--- INFORMATION ---
::::::::
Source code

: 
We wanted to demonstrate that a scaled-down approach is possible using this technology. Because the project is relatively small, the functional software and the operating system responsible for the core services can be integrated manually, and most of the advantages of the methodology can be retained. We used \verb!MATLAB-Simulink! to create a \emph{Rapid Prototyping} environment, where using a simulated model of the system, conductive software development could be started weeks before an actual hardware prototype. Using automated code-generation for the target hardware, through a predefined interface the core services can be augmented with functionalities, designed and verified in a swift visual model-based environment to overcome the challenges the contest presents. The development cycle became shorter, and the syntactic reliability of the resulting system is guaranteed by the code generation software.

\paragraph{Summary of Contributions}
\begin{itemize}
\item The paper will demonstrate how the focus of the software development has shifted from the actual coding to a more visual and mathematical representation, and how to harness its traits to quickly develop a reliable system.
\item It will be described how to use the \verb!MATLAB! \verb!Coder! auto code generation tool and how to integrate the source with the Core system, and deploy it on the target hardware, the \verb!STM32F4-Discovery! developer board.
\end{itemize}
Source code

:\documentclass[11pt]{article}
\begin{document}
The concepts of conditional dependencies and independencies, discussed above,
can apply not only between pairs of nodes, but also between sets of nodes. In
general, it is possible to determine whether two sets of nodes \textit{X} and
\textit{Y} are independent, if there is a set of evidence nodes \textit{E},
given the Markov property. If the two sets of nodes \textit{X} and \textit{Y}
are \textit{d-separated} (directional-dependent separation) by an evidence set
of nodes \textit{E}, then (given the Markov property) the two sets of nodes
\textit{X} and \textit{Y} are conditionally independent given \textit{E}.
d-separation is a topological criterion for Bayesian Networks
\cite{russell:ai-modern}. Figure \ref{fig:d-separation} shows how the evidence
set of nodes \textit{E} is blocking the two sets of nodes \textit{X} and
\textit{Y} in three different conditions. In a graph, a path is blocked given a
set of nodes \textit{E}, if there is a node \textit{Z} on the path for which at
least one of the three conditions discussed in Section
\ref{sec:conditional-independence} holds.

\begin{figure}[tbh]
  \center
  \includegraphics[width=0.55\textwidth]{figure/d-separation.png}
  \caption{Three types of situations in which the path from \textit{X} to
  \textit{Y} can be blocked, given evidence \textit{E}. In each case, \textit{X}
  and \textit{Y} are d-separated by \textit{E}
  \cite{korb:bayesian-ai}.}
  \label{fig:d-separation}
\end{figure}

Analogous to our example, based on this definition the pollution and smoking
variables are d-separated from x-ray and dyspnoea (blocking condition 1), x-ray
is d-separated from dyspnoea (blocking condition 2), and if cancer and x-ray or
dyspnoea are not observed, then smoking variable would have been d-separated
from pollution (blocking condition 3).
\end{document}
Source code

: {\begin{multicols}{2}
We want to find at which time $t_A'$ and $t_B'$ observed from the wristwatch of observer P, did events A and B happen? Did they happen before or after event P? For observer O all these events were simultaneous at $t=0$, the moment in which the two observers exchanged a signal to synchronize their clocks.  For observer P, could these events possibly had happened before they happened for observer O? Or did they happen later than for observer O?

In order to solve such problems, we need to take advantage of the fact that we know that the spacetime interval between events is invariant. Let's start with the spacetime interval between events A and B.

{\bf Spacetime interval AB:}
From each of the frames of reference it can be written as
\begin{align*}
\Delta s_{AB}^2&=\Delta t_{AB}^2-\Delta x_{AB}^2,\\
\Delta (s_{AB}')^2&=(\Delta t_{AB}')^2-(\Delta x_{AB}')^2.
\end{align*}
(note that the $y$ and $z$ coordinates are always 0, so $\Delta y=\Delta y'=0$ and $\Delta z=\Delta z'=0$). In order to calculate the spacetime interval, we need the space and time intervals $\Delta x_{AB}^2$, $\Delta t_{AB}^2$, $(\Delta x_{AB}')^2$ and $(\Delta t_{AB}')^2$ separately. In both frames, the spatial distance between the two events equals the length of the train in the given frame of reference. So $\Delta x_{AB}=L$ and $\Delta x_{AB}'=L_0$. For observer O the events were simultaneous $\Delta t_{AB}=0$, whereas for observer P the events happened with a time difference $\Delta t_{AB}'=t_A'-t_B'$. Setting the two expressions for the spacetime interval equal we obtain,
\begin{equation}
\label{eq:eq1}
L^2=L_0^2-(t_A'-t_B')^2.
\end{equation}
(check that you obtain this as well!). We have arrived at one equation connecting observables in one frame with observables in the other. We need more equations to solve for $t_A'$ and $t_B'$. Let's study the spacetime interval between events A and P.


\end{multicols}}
::::::::
--- ACTION ITEM ---
Throughout the data above, count the lines where the word "conditions" occurs, and report that figure alone.

--- SOLUTION TO THE EXERCISE ---
2